DATA EXCERPTS.

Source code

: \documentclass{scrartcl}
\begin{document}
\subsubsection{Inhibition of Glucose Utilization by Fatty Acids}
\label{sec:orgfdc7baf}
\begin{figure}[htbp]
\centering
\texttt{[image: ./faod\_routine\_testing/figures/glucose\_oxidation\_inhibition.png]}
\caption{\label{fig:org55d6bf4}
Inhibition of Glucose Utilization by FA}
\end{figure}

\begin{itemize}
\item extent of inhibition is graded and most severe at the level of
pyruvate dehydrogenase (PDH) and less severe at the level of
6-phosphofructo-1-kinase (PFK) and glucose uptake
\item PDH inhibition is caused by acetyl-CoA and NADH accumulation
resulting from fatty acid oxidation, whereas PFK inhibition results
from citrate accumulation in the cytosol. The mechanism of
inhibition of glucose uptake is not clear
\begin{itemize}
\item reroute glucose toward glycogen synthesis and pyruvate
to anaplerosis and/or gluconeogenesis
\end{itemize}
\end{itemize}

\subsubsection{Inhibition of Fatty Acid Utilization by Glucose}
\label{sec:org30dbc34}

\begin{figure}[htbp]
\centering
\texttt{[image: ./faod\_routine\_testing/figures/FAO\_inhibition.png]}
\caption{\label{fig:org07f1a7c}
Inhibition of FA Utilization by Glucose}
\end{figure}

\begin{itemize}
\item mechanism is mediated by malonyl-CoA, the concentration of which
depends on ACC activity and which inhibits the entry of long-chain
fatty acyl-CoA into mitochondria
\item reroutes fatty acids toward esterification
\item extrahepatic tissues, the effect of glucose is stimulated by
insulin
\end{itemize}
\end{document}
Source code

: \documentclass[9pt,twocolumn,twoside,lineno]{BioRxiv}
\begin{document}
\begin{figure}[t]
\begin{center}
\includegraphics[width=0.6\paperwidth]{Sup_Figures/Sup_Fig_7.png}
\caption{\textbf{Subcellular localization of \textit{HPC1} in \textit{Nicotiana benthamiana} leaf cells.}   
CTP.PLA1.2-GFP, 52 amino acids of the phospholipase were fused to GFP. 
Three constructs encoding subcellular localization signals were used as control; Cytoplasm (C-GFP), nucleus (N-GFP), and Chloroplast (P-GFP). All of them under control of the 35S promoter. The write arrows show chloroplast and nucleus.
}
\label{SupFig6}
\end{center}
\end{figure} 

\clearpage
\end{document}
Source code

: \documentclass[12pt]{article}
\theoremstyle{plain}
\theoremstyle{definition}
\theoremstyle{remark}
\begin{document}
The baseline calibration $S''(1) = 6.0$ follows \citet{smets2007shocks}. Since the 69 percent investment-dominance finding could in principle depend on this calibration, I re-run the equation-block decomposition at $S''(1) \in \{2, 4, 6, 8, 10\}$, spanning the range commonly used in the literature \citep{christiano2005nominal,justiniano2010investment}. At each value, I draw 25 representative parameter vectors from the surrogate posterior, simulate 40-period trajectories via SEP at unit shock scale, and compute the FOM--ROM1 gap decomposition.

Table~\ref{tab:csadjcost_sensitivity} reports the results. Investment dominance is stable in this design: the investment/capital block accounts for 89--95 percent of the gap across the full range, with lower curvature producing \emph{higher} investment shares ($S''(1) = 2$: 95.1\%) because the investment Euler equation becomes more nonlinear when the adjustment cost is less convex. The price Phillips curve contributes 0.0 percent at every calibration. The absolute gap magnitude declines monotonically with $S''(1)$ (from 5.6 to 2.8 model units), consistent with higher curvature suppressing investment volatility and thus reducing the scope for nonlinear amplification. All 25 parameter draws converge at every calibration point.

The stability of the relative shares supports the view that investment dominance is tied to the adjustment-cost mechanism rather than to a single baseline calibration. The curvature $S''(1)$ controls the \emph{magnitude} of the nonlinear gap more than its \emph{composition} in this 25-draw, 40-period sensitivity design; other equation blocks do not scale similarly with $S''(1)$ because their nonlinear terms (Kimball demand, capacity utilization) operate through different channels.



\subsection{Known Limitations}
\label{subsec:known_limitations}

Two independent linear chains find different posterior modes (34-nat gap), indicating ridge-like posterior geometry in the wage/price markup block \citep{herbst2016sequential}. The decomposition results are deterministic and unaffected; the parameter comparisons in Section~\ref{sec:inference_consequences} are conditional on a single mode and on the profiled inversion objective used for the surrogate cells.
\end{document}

DIRECTIONS FOR THIS TASK. Your answer must be the full set of records above, reproduced exactly.

RESPONSE BELOW.
Source code

: \documentclass{scrartcl}
\begin{document}
\subsubsection{Inhibition of Glucose Utilization by Fatty Acids}
\label{sec:orgfdc7baf}
\begin{figure}[htbp]
\centering
\texttt{[image: ./faod\_routine\_testing/figures/glucose\_oxidation\_inhibition.png]}
\caption{\label{fig:org55d6bf4}
Inhibition of Glucose Utilization by FA}
\end{figure}

\begin{itemize}
\item extent of inhibition is graded and most severe at the level of
pyruvate dehydrogenase (PDH) and less severe at the level of
6-phosphofructo-1-kinase (PFK) and glucose uptake
\item PDH inhibition is caused by acetyl-CoA and NADH accumulation
resulting from fatty acid oxidation, whereas PFK inhibition results
from citrate accumulation in the cytosol. The mechanism of
inhibition of glucose uptake is not clear
\begin{itemize}
\item reroute glucose toward glycogen synthesis and pyruvate
to anaplerosis and/or gluconeogenesis
\end{itemize}
\end{itemize}

\subsubsection{Inhibition of Fatty Acid Utilization by Glucose}
\label{sec:org30dbc34}

\begin{figure}[htbp]
\centering
\texttt{[image: ./faod\_routine\_testing/figures/FAO\_inhibition.png]}
\caption{\label{fig:org07f1a7c}
Inhibition of FA Utilization by Glucose}
\end{figure}

\begin{itemize}
\item mechanism is mediated by malonyl-CoA, the concentration of which
depends on ACC activity and which inhibits the entry of long-chain
fatty acyl-CoA into mitochondria
\item reroutes fatty acids toward esterification
\item extrahepatic tissues, the effect of glucose is stimulated by
insulin
\end{itemize}
\end{document}
Source code

: \documentclass[9pt,twocolumn,twoside,lineno]{BioRxiv}
\begin{document}
\begin{figure}[t]
\begin{center}
\includegraphics[width=0.6\paperwidth]{Sup_Figures/Sup_Fig_7.png}
\caption{\textbf{Subcellular localization of \textit{HPC1} in \textit{Nicotiana benthamiana} leaf cells.}   
CTP.PLA1.2-GFP, 52 amino acids of the phospholipase were fused to GFP. 
Three constructs encoding subcellular localization signals were used as control; Cytoplasm (C-GFP), nucleus (N-GFP), and Chloroplast (P-GFP). All of them under control of the 35S promoter. The write arrows show chloroplast and nucleus.
}
\label{SupFig6}
\end{center}
\end{figure} 

\clearpage
\end{document}
Source code

: \documentclass[12pt]{article}
\theoremstyle{plain}
\theoremstyle{definition}
\theoremstyle{remark}
\begin{document}
The baseline calibration $S''(1) = 6.0$ follows \citet{smets2007shocks}. Since the 69 percent investment-dominance finding could in principle depend on this calibration, I re-run the equation-block decomposition at $S''(1) \in \{2, 4, 6, 8, 10\}$, spanning the range commonly used in the literature \citep{christiano2005nominal,justiniano2010investment}. At each value, I draw 25 representative parameter vectors from the surrogate posterior, simulate 40-period trajectories via SEP at unit shock scale, and compute the FOM--ROM1 gap decomposition.

Table~\ref{tab:csadjcost_sensitivity} reports the results. Investment dominance is stable in this design: the investment/capital block accounts for 89--95 percent of the gap across the full range, with lower curvature producing \emph{higher} investment shares ($S''(1) = 2$: 95.1\%) because the investment Euler equation becomes more nonlinear when the adjustment cost is less convex. The price Phillips curve contributes 0.0 percent at every calibration. The absolute gap magnitude declines monotonically with $S''(1)$ (from 5.6 to 2.8 model units), consistent with higher curvature suppressing investment volatility and thus reducing the scope for nonlinear amplification. All 25 parameter draws converge at every calibration point.

The stability of the relative shares supports the view that investment dominance is tied to the adjustment-cost mechanism rather than to a single baseline calibration. The curvature $S''(1)$ controls the \emph{magnitude} of the nonlinear gap more than its \emph{composition} in this 25-draw, 40-period sensitivity design; other equation blocks do not scale similarly with $S''(1)$ because their nonlinear terms (Kimball demand, capacity utilization) operate through different channels.



\subsection{Known Limitations}
\label{subsec:known_limitations}

Two independent linear chains find different posterior modes (34-nat gap), indicating ridge-like posterior geometry in the wage/price markup block \citep{herbst2016sequential}. The decomposition results are deterministic and unaffected; the parameter comparisons in Section~\ref{sec:inference_consequences} are conditional on a single mode and on the profiled inversion objective used for the surrogate cells.
\end{document}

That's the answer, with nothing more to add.